To recap, a DataFrame is composed of three different components, the index,
columns, and the data. The data is also known as the values. In this case the index represents the sequence of values on the far left-hand side of the DataFrame.
Each individual value of the index is called a label. Sometimes the index is referred to as the row labels.
In the example above, the row labels are not very interesting and are just the integers beginning from 0 up to n-1, where n is the number of rows in the table.
This means that in a dataset with 50 rows the row labels will be from 0 to 49.
We will start first by selecting using ‘iloc’. This is an indexer using integer location. We use example with our dataset, world_loans.
the convention is as follows:
[name of the DataFrame].iloc[row index/indices, column number(s)]
Input
- The input for the row/column index/indices can a be list of integers: [2,5,6]
- Slice of rows: [4:8]
- Single values: 3
Selecting rows
-
world_loans.iloc[2:3]
selects the third, not second, row with Project ID “P037451”. This is indexed at “2”. This results in selecting only one row. -
world_loans.iloc[1:4]
selects the second, third and fourth row. It is indexed at “1”, “2”, and “3”. -
world_loans.iloc[:7]
selects the first 7 rows: row 0-6 (including rows labeled ‘6’ in the index, which is the 7th row). -
world_loans.iloc[:-15]
selects all rows excluding the last 15 rows. -
world_loans.iloc[[1,6,8]]
selects all rows with the index labels 1, 6 and 8. Notice that for selecting multiple rows double brackets have to used.
Selecting columns
How about making selecting within a DataFrame?
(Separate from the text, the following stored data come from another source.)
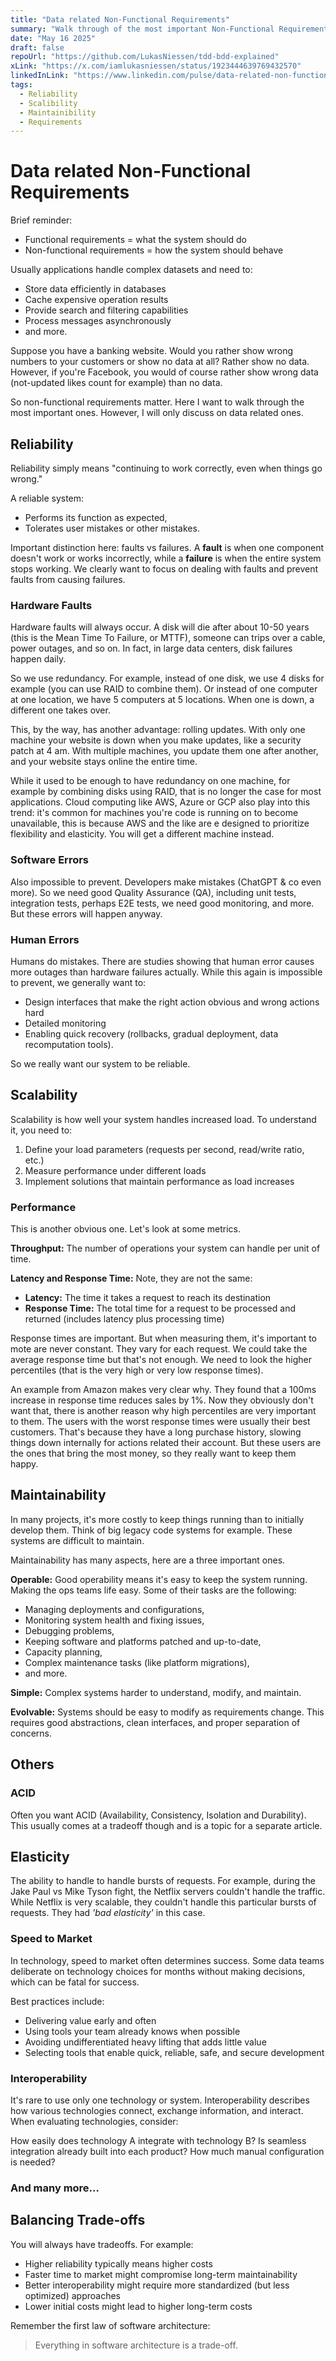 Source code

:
 ```yaml
---
title: "Data related Non-Functional Requirements"
summary: "Walk through of the most important Non-Functional Requirements that are data related."
date: "May 16 2025"
draft: false
repoUrl: "https://github.com/LukasNiessen/tdd-bdd-explained"
xLink: "https://x.com/iamlukasniessen/status/1923444639769432570"
linkedInLink: "https://www.linkedin.com/pulse/data-related-non-functional-requirements-lukas-nie%25C3%259Fen-hvkae/"
tags:
  - Reliability
  - Scalibility
  - Maintainibility
  - Requirements
---
```


# Data related Non-Functional Requirements

Brief reminder:

- Functional requirements = what the system should do
- Non-functional requirements = how the system should behave

Usually applications handle complex datasets and need to:

- Store data efficiently in databases
- Cache expensive operation results
- Provide search and filtering capabilities
- Process messages asynchronously
- and more.

Suppose you have a banking website. Would you rather show wrong numbers to your customers or show no data at all? Rather show no data. However, if you're Facebook, you would of course rather show wrong data (not-updated likes count for example) than no data.

So non-functional requirements matter. Here I want to walk through the most important ones. However, I will only discuss on data related ones.

## Reliability

Reliability simply means "continuing to work correctly, even when things go wrong."

A reliable system:

- Performs its function as expected,
- Tolerates user mistakes or other mistakes.

Important distinction here: faults vs failures. A **fault** is when one component doesn't work or works incorrectly, while a **failure** is when the entire system stops working. We clearly want to focus on dealing with faults and prevent faults from causing failures.

### Hardware Faults

Hardware faults will always occur. A disk will die after about 10-50 years (this is the Mean Time To Failure, or MTTF), someone can trips over a cable, power outages, and so on. In fact, in large data centers, disk failures happen daily.

So we use redundancy. For example, instead of one disk, we use 4 disks for example (you can use RAID to combine them). Or instead of one computer at one location, we have 5 computers at 5 locations. When one is down, a different one takes over.

This, by the way, has another advantage: rolling updates. With only one machine your website is down when you make updates, like a security patch at 4 am. With multiple machines, you update them one after another, and your website stays online the entire time.

While it used to be enough to have redundancy on one machine, for example by combining disks using RAID, that is no longer the case for most applications. Cloud computing like AWS, Azure or GCP also play into this trend: it's common for machines you're code is running on to become unavailable, this is because AWS and the like are e designed to prioritize flexibility and elasticity. You will get a different machine instead.

### Software Errors

Also impossible to prevent. Developers make mistakes (ChatGPT & co even more). So we need good Quality Assurance (QA), including unit tests, integration tests, perhaps E2E tests, we need good monitoring, and more. But these errors will happen anyway.

### Human Errors

Humans do mistakes. There are studies showing that human error causes more outages than hardware failures actually. While this again is impossible to prevent, we generally want to:

- Design interfaces that make the right action obvious and wrong actions hard
- Detailed monitoring
- Enabling quick recovery (rollbacks, gradual deployment, data recomputation tools).

So we really want our system to be reliable.

## Scalability

Scalability is how well your system handles increased load. To understand it, you need to:

1. Define your load parameters (requests per second, read/write ratio, etc.)
2. Measure performance under different loads
3. Implement solutions that maintain performance as load increases

### Performance

This is another obvious one. Let's look at some metrics.

**Throughput:** The number of operations your system can handle per unit of time.

**Latency and Response Time:** Note, they are not the same:

- **Latency:** The time it takes a request to reach its destination
- **Response Time:** The total time for a request to be processed and returned (includes latency plus processing time)

Response times are important. But when measuring them, it's important to mote are never constant. They vary for each request. We could take the average response time but that's not enough. We need to look the higher percentiles (that is the very high or very low response times).

An example from Amazon makes very clear why. They found that a 100ms increase in response time reduces sales by 1%. Now they obviously don't want that, there is another reason why high percentiles are very important to them. The users with the worst response times were usually their best customers. That's because they have a long purchase history, slowing things down internally for actions related their account. But these users are the ones that bring the most money, so they really want to keep them happy.

## Maintainability

In many projects, it's more costly to keep things running than to initially develop them. Think of big legacy code systems for example. These systems are difficult to maintain.

Maintainability has many aspects, here are a three important ones.

**Operable:** Good operability means it's easy to keep the system running. Making the ops teams life easy. Some of their tasks are the following:

- Managing deployments and configurations,
- Monitoring system health and fixing issues,
- Debugging problems,
- Keeping software and platforms patched and up-to-date,
- Capacity planning,
- Complex maintenance tasks (like platform migrations),
- and more.

**Simple:** Complex systems harder to understand, modify, and maintain.

**Evolvable:** Systems should be easy to modify as requirements change. This requires good abstractions, clean interfaces, and proper separation of concerns.

## Others

### ACID

Often you want ACID (Availability, Consistency, Isolation and Durability). This usually comes at a tradeoff though and is a topic for a separate article.

## Elasticity

The ability to handle to handle bursts of requests. For example, during the Jake Paul vs Mike Tyson fight, the Netflix servers couldn't handle the traffic. While Netflix is very scalable, they couldn't handle this particular bursts of requests. They had _'bad elasticity'_ in this case.

### Speed to Market

In technology, speed to market often determines success. Some data teams deliberate on technology choices for months without making decisions, which can be fatal for success.

Best practices include:

- Delivering value early and often
- Using tools your team already knows when possible
- Avoiding undifferentiated heavy lifting that adds little value
- Selecting tools that enable quick, reliable, safe, and secure development

### Interoperability

It's rare to use only one technology or system. Interoperability describes how various technologies connect, exchange information, and interact. When evaluating technologies, consider:

How easily does technology A integrate with technology B?
Is seamless integration already built into each product?
How much manual configuration is needed?

### And many more...

## Balancing Trade-offs

You will always have tradeoffs. For example:

- Higher reliability typically means higher costs
- Faster time to market might compromise long-term maintainability
- Better interoperability might require more standardized (but less optimized) approaches
- Lower initial costs might lead to higher long-term costs

Remember the first law of software architecture:

> Everything in software architecture is a trade-off.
In the DataFrame world_loans we have a table with more than one column.
Namely: “Project ID”, “Country”, “Status”, “Interest Rate” and “Amount”. Let’s do some selection.
-
world_loans.iloc[:,1:2]
selects the column labeled “Country” in the dataset. -
world_loans.iloc[:,1:5]
selects all rows and the second, third, fourth and fifth column of the dataset.
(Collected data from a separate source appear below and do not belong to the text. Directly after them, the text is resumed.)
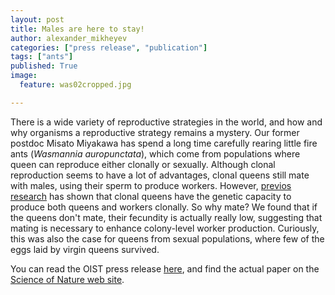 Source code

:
 ```yaml
---
layout: post
title: Males are here to stay!
author: alexander_mikheyev
categories: ["press release", "publication"]
tags: ["ants"]
published: True
image:
  feature: was02cropped.jpg

---
```


There is a wide variety of reproductive strategies in the world, and how and why organisms a reproductive strategy remains a mystery. Our former postdoc Misato Miyakawa has spend a long time carefully rearing little fire ants (*Wasmannia auropunctata*),  which come from populations where queen can reproduce either clonally or sexually. Although clonal reproduction seems to have a lot of advantages, clonal queens still mate with males, using their sperm to produce workers. However, [previos research](http://www.nature.com/hdy/journal/v105/n2/full/hdy2009169a.html) has shown that clonal queens have the genetic capacity to produce both queens and workers clonally. So why mate? We found that if the queens don't mate, their fecundity is actually really low, suggesting that mating is necessary to enhance colony-level worker production. Curiously, this was also the case for queens from sexual populations, where few of the eggs laid by virgin queens survived.

You can read the OIST press release [here](https://www.oist.jp/news-center/news/2015/4/16/evolution-puts-checks-virgin-births), and find the actual paper on the [Science of Nature web site](http://link.springer.com/article/10.1007%2Fs00114-015-1265-8).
Selecting rows and columns
-
world_loans.iloc[[1,4,7],[0,2,4]]
selects the row 1, 4, 7 and column labeled “Project ID”, “Status” and “Amount”. -
world_loans.iloc[:,:-2]
selects all rows and all columns excluding the last 2 columns.
import pandas as pd
world_countries = pd.read_csv("https://raw.githubusercontent.com/naveen1973/data-analysis-and-visualization-using-python/master/IBRD11.csv")
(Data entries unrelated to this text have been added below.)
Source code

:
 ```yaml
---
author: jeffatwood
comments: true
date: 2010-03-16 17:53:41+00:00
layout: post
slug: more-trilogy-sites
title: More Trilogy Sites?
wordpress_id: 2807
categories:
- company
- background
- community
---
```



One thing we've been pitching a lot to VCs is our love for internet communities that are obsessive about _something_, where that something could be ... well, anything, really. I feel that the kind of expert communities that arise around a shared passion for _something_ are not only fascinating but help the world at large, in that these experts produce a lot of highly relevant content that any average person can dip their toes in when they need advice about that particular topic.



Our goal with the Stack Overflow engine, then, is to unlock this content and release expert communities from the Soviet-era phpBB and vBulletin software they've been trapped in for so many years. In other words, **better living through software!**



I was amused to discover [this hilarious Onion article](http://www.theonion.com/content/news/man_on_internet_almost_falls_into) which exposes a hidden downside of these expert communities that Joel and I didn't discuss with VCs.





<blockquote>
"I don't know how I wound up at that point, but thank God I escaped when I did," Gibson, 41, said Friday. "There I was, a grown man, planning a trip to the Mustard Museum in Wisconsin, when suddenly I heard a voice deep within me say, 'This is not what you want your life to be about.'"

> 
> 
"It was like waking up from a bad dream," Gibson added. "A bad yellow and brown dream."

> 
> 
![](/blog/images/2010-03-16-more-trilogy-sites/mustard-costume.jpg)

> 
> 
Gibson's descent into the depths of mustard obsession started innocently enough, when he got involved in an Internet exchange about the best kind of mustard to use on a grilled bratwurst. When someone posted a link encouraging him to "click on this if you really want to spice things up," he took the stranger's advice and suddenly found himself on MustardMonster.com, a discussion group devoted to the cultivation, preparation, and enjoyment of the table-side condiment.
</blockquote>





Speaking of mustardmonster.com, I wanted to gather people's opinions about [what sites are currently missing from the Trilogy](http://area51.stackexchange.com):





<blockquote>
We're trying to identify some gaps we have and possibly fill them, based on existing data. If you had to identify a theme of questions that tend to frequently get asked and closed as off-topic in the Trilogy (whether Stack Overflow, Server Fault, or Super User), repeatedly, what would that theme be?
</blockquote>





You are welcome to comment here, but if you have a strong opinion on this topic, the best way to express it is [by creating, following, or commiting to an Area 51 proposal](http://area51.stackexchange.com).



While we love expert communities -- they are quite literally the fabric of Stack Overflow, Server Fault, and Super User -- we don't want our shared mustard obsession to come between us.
world_loans = pd.read_csv("https://raw.githubusercontent.com/naveen1973/data-analysis-and-visualization-using-python/master/IBRD11.csv")
print ("Print the first five rows")
print (world_loans.head())
print (" ")
print ("Print Luxembourg only")
print (world_loans.iloc[2:3])
print (" ")
print ("Print France untill Belgium on row 4")
print (world_loans.iloc[0:4])
print (" ")
print ("Print the first 7 rows")
print (world_loans.iloc[:7])
print (" ")
print ("Print all rows excluding the last 15 rows")
print(world_loans.iloc[:-15])
print ("Print rows with index label 1, 6 and 8")
print(world_loans.iloc[[1,6,8]])
### Columns
print (" ")
print ("selects the column indexed at '1' (Country) in the dataset")
print (world_loans.iloc[:,1:2])
print (" ")
print ("Print all rows and the second, third, fourth and fifth column")
print (world_loans.iloc[:,1:5])
print (" ")
print ("Print the row at index 1, 4, 7 and column labeled Project ID, Status and Amount")
print(world_loans.iloc[[1,4,7],[0,2,4]])
print ("Print all rows and all columns excluding the last 2 columns")
print(world_loans.iloc[:,:-2])
Try Yourself
Try out some some code yourself the suggested exercises in the IDE. Feel free to come up with your own exercises.
import pandas as pd
world_countries = pd.read_csv("hhttps://raw.githubusercontent.com/naveen1973/data-analysis-and-visualization-using-python/master/IBRD11.csv")
world_loans = pd.read_csv("hhttps://raw.githubusercontent.com/naveen1973/data-analysis-and-visualization-using-python/master/IBRD11.csv")
# explore the dataset 'world_countries'.
# Print the first 20 rows of 'world_countries'
# print the first the following rows: the 3rd, 7th 9th and 56th.
# print last 20 rows, using iloc
# print the first 12 rows
# print all rows excluding the last 70 rows"
# explore the dataset 'world_loans'. No. rows and columns.
# print the first two columns
# print the second and fourth column and the fifth and sixth row.